■ **Exercise description**:
In the records below, find the line with "is defined by two" and the line with "D_1,\odot,0 \rangle$ is a GraphBLAS monoid."; return exactly those lines and every line between them.

(Dataset items)
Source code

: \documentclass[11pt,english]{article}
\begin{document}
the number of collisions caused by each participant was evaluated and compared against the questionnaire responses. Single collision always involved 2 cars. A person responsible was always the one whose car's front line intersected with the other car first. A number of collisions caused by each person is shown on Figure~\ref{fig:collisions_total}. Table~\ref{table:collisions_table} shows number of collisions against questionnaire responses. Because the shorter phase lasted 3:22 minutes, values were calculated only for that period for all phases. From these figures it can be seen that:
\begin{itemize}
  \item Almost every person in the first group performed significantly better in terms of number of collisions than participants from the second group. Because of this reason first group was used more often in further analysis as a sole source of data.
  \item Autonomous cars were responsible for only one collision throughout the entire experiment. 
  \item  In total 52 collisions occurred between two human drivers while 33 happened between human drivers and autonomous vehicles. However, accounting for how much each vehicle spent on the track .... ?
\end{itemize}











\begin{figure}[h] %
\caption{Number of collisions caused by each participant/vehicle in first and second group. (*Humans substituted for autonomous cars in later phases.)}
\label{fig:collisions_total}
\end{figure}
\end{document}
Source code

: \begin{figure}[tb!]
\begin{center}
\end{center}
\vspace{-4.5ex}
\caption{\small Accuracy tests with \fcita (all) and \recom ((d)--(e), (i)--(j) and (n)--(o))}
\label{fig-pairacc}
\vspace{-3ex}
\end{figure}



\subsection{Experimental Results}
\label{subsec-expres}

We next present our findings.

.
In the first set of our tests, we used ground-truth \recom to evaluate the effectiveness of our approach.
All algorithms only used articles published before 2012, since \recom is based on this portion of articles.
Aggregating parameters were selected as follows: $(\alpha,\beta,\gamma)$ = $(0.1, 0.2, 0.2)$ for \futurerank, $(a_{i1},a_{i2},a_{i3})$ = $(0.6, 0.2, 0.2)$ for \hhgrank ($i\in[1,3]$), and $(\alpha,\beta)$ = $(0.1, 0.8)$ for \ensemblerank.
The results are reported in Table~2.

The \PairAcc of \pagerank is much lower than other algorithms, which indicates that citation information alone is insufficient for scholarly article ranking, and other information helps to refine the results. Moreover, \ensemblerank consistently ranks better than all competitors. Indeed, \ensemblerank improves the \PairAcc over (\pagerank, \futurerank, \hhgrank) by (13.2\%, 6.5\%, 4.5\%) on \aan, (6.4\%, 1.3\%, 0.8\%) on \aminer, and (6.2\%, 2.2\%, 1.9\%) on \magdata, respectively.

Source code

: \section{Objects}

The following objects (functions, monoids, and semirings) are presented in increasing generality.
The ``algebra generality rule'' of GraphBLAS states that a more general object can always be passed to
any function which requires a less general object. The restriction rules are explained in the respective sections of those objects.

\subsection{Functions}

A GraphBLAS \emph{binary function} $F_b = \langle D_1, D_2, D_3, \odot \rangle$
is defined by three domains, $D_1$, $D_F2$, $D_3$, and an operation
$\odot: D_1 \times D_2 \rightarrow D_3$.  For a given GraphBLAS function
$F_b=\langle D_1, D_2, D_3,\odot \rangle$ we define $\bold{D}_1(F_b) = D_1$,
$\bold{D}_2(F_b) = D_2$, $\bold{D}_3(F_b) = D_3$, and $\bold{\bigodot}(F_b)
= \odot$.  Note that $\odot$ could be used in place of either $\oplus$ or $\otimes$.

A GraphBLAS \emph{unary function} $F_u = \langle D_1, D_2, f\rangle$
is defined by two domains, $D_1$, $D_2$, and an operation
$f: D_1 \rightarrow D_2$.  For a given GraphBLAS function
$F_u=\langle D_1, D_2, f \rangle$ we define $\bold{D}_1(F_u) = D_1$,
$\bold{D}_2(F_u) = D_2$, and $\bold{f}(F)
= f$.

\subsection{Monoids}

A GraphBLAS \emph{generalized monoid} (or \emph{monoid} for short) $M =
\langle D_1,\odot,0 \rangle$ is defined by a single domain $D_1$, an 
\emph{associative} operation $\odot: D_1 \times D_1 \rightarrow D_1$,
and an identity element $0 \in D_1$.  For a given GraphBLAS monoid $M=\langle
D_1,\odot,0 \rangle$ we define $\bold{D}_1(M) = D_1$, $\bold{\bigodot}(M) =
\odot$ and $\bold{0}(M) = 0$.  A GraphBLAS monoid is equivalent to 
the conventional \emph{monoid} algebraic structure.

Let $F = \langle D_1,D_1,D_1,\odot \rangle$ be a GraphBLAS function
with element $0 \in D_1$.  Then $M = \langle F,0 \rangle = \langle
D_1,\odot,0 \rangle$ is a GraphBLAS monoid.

...

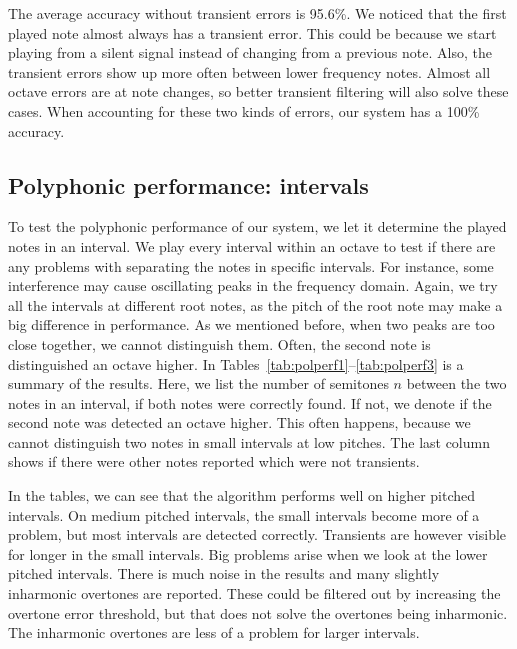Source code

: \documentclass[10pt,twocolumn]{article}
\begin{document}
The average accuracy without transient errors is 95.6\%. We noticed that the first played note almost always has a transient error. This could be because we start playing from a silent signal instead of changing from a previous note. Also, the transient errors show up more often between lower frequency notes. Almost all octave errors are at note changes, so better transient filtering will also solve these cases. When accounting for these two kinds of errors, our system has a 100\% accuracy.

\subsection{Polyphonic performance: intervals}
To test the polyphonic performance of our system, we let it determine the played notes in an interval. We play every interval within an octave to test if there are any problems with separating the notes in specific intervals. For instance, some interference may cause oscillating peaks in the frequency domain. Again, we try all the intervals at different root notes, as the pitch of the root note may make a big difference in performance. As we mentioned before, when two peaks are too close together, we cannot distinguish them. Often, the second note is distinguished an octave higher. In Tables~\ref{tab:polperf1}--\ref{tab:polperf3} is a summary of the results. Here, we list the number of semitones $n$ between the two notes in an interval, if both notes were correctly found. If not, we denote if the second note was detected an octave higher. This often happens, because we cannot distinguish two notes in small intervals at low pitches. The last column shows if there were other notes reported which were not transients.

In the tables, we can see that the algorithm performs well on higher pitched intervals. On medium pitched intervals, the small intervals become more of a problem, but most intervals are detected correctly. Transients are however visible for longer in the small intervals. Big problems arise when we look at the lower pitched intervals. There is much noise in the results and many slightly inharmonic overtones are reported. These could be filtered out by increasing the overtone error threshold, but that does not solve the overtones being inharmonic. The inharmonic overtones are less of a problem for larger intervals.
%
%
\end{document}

==

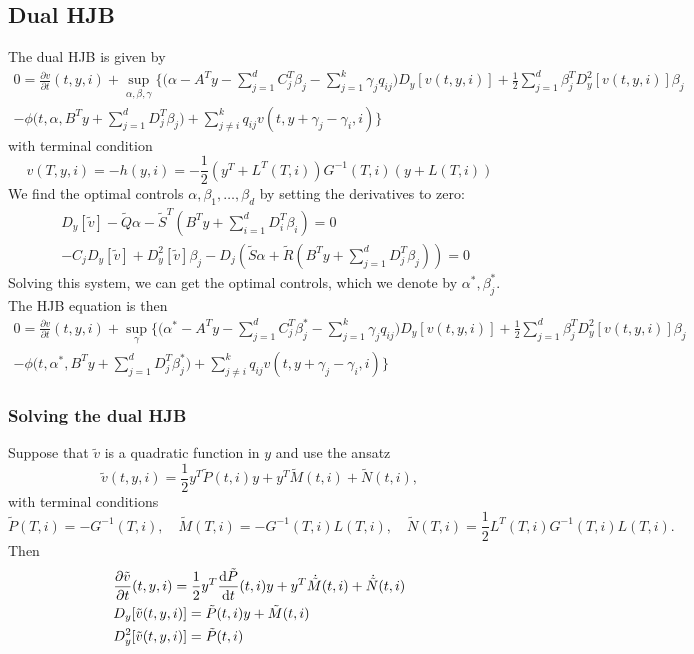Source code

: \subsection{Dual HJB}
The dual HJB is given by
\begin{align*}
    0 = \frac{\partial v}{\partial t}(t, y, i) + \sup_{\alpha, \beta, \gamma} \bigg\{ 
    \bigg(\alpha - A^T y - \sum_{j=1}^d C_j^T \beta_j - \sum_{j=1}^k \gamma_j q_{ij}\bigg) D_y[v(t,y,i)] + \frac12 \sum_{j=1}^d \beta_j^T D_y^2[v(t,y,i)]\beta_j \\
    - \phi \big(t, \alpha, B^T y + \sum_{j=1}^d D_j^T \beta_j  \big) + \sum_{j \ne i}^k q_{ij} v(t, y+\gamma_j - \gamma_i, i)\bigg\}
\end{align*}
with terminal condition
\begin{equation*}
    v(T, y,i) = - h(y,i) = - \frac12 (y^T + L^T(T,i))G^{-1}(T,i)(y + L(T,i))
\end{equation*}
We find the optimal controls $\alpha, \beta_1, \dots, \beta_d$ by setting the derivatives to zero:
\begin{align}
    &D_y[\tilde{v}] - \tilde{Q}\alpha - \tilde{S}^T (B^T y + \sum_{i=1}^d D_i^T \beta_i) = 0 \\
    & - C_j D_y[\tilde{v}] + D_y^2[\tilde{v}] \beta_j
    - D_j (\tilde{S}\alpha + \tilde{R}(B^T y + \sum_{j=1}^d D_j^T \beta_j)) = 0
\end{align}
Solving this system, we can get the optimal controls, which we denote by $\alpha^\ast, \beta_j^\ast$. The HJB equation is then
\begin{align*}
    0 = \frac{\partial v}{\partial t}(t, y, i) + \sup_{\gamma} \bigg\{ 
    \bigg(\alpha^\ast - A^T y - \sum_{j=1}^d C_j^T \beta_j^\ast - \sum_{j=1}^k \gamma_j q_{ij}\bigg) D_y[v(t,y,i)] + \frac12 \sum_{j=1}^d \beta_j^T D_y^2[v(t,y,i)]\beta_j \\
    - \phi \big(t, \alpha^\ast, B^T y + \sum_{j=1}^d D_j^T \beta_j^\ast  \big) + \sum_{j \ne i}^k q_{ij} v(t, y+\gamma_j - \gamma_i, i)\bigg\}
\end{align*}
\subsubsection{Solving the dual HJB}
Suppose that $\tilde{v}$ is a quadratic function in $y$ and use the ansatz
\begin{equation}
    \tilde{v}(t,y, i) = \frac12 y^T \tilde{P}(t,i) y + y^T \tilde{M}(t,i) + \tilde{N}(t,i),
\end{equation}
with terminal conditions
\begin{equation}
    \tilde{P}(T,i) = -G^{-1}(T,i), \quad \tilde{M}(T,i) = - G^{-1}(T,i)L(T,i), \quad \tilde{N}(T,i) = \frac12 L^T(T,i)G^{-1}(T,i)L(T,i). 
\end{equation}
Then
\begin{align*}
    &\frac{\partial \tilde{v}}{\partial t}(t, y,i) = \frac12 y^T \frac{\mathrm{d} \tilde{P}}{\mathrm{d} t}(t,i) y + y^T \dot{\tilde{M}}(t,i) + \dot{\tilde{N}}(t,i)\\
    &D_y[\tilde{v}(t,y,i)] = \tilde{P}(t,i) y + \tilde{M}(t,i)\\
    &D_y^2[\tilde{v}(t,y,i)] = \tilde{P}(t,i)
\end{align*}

■ **Expected answer**:
is defined by two domains, $D_1$, $D_2$, and an operation
$f: D_1 \rightarrow D_2$.  For a given GraphBLAS function
$F_u=\langle D_1, D_2, f \rangle$ we define $\bold{D}_1(F_u) = D_1$,
$\bold{D}_2(F_u) = D_2$, and $\bold{f}(F)
= f$.

\subsection{Monoids}

A GraphBLAS \emph{generalized monoid} (or \emph{monoid} for short) $M =
\langle D_1,\odot,0 \rangle$ is defined by a single domain $D_1$, an 
\emph{associative} operation $\odot: D_1 \times D_1 \rightarrow D_1$,
and an identity element $0 \in D_1$.  For a given GraphBLAS monoid $M=\langle
D_1,\odot,0 \rangle$ we define $\bold{D}_1(M) = D_1$, $\bold{\bigodot}(M) =
\odot$ and $\bold{0}(M) = 0$.  A GraphBLAS monoid is equivalent to 
the conventional \emph{monoid} algebraic structure.

Let $F = \langle D_1,D_1,D_1,\odot \rangle$ be a GraphBLAS function
with element $0 \in D_1$.  Then $M = \langle F,0 \rangle = \langle
D_1,\odot,0 \rangle$ is a GraphBLAS monoid.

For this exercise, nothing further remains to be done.